Give back an exact copy of the lines from the start of the material through the line bearing "## TEXTBOOK". Include both ends and nothing else.

○ ○ ○

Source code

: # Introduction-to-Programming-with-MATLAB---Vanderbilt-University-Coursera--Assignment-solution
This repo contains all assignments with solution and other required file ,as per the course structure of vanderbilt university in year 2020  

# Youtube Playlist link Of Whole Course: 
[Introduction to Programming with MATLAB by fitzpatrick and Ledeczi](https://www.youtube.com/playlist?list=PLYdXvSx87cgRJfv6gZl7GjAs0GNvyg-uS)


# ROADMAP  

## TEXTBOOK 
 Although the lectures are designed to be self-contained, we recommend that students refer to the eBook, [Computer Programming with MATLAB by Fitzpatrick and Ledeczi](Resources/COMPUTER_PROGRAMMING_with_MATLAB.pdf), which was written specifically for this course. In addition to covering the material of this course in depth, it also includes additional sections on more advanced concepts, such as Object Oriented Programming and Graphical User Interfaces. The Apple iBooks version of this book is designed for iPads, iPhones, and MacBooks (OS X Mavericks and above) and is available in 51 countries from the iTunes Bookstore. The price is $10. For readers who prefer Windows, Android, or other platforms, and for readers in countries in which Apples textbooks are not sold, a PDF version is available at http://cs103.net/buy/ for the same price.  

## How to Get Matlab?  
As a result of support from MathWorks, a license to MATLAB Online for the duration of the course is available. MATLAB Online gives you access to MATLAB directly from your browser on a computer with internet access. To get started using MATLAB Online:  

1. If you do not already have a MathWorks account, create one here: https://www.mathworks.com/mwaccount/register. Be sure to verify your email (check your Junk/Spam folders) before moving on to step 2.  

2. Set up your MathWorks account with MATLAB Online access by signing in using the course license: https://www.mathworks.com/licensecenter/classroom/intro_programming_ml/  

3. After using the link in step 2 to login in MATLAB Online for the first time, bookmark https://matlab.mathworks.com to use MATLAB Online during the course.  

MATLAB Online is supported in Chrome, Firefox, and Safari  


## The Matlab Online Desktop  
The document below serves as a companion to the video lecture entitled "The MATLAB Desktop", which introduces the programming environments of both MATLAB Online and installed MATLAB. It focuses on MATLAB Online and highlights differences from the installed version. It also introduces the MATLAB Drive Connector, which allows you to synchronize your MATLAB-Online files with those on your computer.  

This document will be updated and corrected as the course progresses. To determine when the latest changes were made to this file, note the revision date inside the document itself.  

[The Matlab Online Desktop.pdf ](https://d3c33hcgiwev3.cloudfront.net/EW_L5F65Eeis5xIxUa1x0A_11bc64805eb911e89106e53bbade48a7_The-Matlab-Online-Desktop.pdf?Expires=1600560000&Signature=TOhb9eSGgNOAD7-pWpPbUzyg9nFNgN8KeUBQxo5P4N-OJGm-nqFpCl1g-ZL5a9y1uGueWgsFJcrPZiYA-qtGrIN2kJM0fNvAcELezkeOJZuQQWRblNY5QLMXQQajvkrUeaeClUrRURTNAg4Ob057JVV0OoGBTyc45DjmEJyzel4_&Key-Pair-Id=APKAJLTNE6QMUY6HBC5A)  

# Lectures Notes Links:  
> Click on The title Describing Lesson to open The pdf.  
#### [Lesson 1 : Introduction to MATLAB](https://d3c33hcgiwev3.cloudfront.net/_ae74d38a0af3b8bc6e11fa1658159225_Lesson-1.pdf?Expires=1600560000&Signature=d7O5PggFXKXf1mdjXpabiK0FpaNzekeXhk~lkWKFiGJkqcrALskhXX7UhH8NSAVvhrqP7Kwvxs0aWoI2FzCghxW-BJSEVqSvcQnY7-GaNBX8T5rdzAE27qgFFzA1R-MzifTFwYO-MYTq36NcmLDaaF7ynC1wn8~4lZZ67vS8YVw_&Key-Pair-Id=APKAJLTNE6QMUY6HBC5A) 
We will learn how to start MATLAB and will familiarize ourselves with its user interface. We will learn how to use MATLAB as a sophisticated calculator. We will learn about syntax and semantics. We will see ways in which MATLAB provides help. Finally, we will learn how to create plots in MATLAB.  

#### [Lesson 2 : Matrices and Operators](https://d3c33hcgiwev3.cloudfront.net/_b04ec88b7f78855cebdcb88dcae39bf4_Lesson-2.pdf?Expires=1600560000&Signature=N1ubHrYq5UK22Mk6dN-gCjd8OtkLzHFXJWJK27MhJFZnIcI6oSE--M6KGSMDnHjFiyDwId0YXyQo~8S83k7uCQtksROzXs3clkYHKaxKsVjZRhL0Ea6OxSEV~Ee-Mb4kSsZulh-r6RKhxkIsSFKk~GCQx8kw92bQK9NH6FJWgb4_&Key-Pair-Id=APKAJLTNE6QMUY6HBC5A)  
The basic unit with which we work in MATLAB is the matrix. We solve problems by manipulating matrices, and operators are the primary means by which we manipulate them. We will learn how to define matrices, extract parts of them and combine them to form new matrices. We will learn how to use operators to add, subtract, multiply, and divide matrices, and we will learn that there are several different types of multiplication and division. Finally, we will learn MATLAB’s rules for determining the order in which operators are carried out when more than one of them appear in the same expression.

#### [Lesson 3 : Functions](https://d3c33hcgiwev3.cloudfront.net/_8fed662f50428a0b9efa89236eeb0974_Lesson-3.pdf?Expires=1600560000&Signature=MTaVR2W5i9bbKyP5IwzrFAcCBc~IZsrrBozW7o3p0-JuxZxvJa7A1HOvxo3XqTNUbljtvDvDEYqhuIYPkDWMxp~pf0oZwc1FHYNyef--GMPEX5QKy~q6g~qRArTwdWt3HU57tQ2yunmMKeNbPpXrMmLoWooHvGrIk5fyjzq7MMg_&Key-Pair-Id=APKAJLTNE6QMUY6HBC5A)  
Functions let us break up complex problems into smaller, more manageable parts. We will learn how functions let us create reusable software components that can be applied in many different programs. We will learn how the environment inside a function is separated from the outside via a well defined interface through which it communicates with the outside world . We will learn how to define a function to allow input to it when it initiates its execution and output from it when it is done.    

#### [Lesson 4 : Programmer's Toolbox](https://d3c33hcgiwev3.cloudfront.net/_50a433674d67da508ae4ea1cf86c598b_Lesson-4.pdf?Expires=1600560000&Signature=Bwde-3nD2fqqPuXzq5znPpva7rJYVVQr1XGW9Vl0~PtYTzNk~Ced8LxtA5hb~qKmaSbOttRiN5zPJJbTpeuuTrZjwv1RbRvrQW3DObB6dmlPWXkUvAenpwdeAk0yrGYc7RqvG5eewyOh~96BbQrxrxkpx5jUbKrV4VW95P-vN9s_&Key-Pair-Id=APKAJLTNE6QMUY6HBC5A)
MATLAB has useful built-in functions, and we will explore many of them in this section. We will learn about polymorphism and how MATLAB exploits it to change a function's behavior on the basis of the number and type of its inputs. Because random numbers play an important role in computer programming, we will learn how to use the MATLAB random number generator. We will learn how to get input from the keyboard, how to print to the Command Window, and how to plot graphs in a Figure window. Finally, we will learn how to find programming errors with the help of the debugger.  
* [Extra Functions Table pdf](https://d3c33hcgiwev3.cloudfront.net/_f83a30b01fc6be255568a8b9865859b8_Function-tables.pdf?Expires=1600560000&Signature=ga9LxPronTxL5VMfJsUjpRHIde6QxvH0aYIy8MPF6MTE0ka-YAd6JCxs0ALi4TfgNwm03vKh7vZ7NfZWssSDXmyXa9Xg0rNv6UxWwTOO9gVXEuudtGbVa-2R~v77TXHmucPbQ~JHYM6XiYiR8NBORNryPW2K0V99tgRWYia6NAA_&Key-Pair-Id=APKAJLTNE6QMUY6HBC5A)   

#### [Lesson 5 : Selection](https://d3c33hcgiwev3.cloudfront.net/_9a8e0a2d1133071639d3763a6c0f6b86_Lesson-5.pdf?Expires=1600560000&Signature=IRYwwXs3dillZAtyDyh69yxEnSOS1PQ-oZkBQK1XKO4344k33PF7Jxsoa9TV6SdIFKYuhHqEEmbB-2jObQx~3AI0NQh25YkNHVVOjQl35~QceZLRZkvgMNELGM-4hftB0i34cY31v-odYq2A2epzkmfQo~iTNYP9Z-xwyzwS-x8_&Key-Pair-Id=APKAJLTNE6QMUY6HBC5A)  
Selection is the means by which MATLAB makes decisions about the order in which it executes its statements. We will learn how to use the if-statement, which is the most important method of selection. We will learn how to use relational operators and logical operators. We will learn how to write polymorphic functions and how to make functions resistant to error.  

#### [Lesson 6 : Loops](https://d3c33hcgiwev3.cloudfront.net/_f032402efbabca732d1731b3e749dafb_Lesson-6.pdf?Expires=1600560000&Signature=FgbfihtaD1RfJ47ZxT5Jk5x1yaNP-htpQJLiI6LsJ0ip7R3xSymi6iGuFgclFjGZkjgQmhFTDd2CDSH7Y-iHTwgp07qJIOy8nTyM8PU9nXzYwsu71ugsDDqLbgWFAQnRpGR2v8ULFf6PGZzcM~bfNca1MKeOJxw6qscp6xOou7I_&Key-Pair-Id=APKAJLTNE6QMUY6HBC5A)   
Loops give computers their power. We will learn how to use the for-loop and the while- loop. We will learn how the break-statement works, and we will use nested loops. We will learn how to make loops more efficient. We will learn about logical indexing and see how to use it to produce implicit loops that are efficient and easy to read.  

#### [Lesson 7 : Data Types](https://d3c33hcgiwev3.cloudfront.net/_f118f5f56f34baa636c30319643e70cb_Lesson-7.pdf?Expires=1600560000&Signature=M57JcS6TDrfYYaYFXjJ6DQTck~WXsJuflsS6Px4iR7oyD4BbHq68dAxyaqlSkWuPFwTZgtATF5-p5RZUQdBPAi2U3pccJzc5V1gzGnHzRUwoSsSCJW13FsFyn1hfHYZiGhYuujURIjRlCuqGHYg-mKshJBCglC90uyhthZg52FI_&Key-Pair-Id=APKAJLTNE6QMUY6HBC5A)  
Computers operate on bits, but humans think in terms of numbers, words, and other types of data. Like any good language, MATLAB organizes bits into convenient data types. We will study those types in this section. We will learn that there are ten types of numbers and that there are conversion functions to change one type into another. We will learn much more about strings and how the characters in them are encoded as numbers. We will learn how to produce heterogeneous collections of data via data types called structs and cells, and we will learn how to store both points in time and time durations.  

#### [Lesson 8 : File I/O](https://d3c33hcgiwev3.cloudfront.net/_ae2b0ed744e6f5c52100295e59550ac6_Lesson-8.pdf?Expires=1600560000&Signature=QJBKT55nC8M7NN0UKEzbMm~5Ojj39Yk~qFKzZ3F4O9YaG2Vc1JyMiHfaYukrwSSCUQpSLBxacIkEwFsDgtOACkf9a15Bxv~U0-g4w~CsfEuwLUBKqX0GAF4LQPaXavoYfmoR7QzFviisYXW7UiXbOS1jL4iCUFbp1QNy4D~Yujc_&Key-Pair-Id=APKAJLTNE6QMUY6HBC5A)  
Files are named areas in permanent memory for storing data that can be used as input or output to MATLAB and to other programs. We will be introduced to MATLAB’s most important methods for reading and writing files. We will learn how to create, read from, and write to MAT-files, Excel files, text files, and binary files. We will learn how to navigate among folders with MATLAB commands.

○ ○ ○

▸ **Your solution**
Source code

: # Introduction-to-Programming-with-MATLAB---Vanderbilt-University-Coursera--Assignment-solution
This repo contains all assignments with solution and other required file ,as per the course structure of vanderbilt university in year 2020  

# Youtube Playlist link Of Whole Course: 
[Introduction to Programming with MATLAB by fitzpatrick and Ledeczi](https://www.youtube.com/playlist?list=PLYdXvSx87cgRJfv6gZl7GjAs0GNvyg-uS)


# ROADMAP  

## TEXTBOOK 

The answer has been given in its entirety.